SELECT MIN(P1.SAL) FROM PSAL P1, PSAL P2
WHERE P1.SAL >= P2.SAL
GROUP BY P2.SAL
HAVING COUNT (DISTINCT P1.SAL) <=3 ;
here is the data i used :
SQL> select * from psal;
NAME SAL
able 1000
baker 900
charles 900
delta 800
eddy 700
fred 700
george 700
george 700
Regards,
Renu... Please help me in understanding the query.
Your query looks like anything but a Top-N query.
If you run it in steps and analyze the output at the end of each step, then you should be able to understand what it does.
Given below is some brief information on the same:
test@ora>
test@ora> --
test@ora> -- Query 1 - using the non-equi (theta) join
test@ora> --
test@ora> with psal as (
2 select 'able' as name, 1000 as sal from dual union all
3 select 'baker', 900 from dual union all
4 select 'charles', 900 from dual union all
5 select 'delta', 800 from dual union all
6 select 'eddy', 700 from dual union all
7 select 'fred', 700 from dual union all
8 select 'george', 700 from dual union all
9 select 'george', 700 from dual)
10 --
11 SELECT p1.sal AS p1_sal, p1.NAME AS p1_name, p2.sal AS p2_sal,
12 p2.NAME AS p2_name
13 FROM psal p1, psal p2
14 WHERE p1.sal >= p2.sal;
P1_SAL P1_NAME P2_SAL P2_NAME
1000 able 1000 able
1000 able 900 baker
1000 able 900 charles
1000 able 800 delta
1000 able 700 eddy
1000 able 700 fred
1000 able 700 george
1000 able 700 george
900 baker 900 baker
900 baker 900 charles
900 baker 800 delta
900 baker 700 eddy
900 baker 700 fred
900 baker 700 george
900 baker 700 george
900 charles 900 baker
900 charles 900 charles
900 charles 800 delta
900 charles 700 eddy
900 charles 700 fred
900 charles 700 george
900 charles 700 george
800 delta 800 delta
800 delta 700 eddy
800 delta 700 fred
800 delta 700 george
800 delta 700 george
700 eddy 700 eddy
700 eddy 700 fred
700 eddy 700 george
700 eddy 700 george
700 fred 700 eddy
700 fred 700 fred
700 fred 700 george
700 fred 700 george
700 george 700 eddy
700 george 700 fred
700 george 700 george
700 george 700 george
700 george 700 eddy
700 george 700 fred
700 george 700 george
700 george 700 george
43 rows selected.
test@ora>
test@ora>This query joins PSAL with itself using a non equi-join.

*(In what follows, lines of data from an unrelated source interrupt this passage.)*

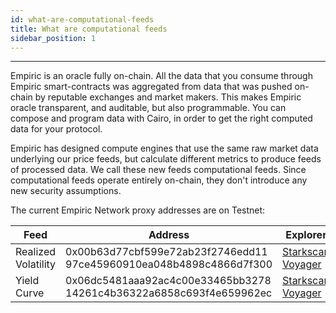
 ```yaml
---
id: what-are-computational-feeds
title: What are computational feeds
sidebar_position: 1
---
```


---

Empiric is an oracle fully on-chain. All the data that you consume through Empiric smart-contracts was aggregated from data that was pushed on-chain by reputable exchanges and market makers. This makes Empiric oracle transparent, and auditable, but also programmable. You can compose and program data with Cairo, in order to get the right computed data for your protocol.

Empiric has designed compute engines that use the same raw market data underlying our price feeds, but calculate different metrics to produce feeds of processed data. We call these new feeds computational feeds. Since computational feeds operate entirely on-chain, they don't introduce any new security assumptions.

The current Empiric Network proxy addresses are on Testnet:

| Feed                | Address                                                             | Explorer                                                                                                                                                                                                                                                              |
| ------------------- | ------------------------------------------------------------------- | --------------------------------------------------------------------------------------------------------------------------------------------------------------------------------------------------------------------------------------------------------------------- |
| Realized Volatility | 0x00b63d77cbf599e72ab23f2746edd11 97ce45960910ea048b4898c4866d7f300 | [Starkscan](https://testnet.starkscan.co/contract/0x00b63d77cbf599e72ab23f2746edd1197ce45960910ea048b4898c4866d7f300#read-contract) [Voyager](https://goerli.voyager.online/contract/0x00b63d77cbf599e72ab23f2746edd1197ce45960910ea048b4898c4866d7f300#readContract) |
| Yield Curve         | 0x06dc5481aaa92ac4c00e33465bb3278 14261c4b36322a6858c693f4e659962ec | [Starkscan](https://testnet.starkscan.co/contract/0x06dc5481aaa92ac4c00e33465bb327814261c4b36322a6858c693f4e659962ec#read-contract) [Voyager](https://goerli.voyager.online/contract/0x06dc5481aaa92ac4c00e33465bb327814261c4b36322a6858c693f4e659962ec#readContract) |
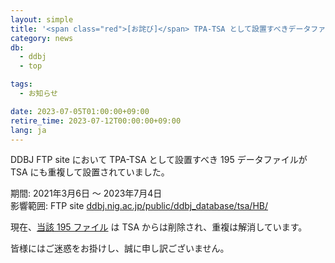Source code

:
 ```yaml
---
layout: simple
title: '<span class="red">[お詫び]</span> TPA-TSA として設置すべきデータファイルが TSA にも重複設置'
category: news
db:
  - ddbj
  - top

tags:
  - お知らせ

date: 2023-07-05T01:00:00+09:00
retire_time: 2023-07-12T00:00:00+09:00
lang: ja
---
```


DDBJ FTP site において TPA-TSA として設置すべき 195 データファイルが TSA にも重複して設置されていました。    

期間: 2021年3月6日 ～ 2023年7月4日    
影響範囲: FTP site [ddbj.nig.ac.jp/public/ddbj_database/tsa/HB/](https://ddbj.nig.ac.jp/public/ddbj_database/tsa/HB/ )    

現在、[当該 195 ファイル](https://drive.google.com/file/d/1cX9457WrTiV9sU-cHwLUp70w2Az0PBg2/view?usp=drive_link ) は TSA からは削除され、重複は解消しています。    

皆様にはご迷惑をお掛けし、誠に申し訳ございません。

Take each row of PSAL p1 and see how it compares with PSAL p2. You'll see that:
- Row 1 with sal 1000 is >= to all sal values of p2, so it occurs 8 times
- Row 2 with sal 900 is >= to 9 sal values of p2, so it occurs 7 times
- Row 3: 7 times again... and so on.
- So, total no. of rows are: 8 + 7 + 7 + 5 + 4 + 4 + 4 + 4 = 43
test@ora>
test@ora> --
test@ora> -- Query 2 - add the GROUP BY
test@ora> --
test@ora> with psal as (
2 select 'able' as name, 1000 as sal from dual union all
3 select 'baker', 900 from dual union all
4 select 'charles', 900 from dual union all
5 select 'delta', 800 from dual union all
6 select 'eddy', 700 from dual union all
7 select 'fred', 700 from dual union all
8 select 'george', 700 from dual union all
9 select 'george', 700 from dual)
10 --
11 SELECT p2.sal AS p2_sal,
12 COUNT(*) as cnt,
13 COUNT(p1.sal) as cnt_p1_sal,
14 COUNT(DISTINCT p1.sal) as cnt_dist_p1_sal,
15 MIN(p1.sal) as min_p1_sal,
16 MAX(p1.sal) as max_p1_sal
17 FROM psal p1, psal p2
18 WHERE p1.sal >= p2.sal
19 GROUP BY p2.sal;
P2_SAL CNT CNT_P1_SAL CNT_DIST_P1_SAL MIN_P1_SAL MAX_P1_SAL
700 32 32 4 700 1000
800 4 4 3 800 1000
900 6 6 2 900 1000
1000 1 1 1 1000 1000
test@ora>
test@ora>Now, if you group by p2.sal in the output of query 1, and check the number of distinct p1.sal, min of p1.sal etc. you see that for p2.sal values - 800, 900 and 1000, there are 3 or less p1.sal values associated.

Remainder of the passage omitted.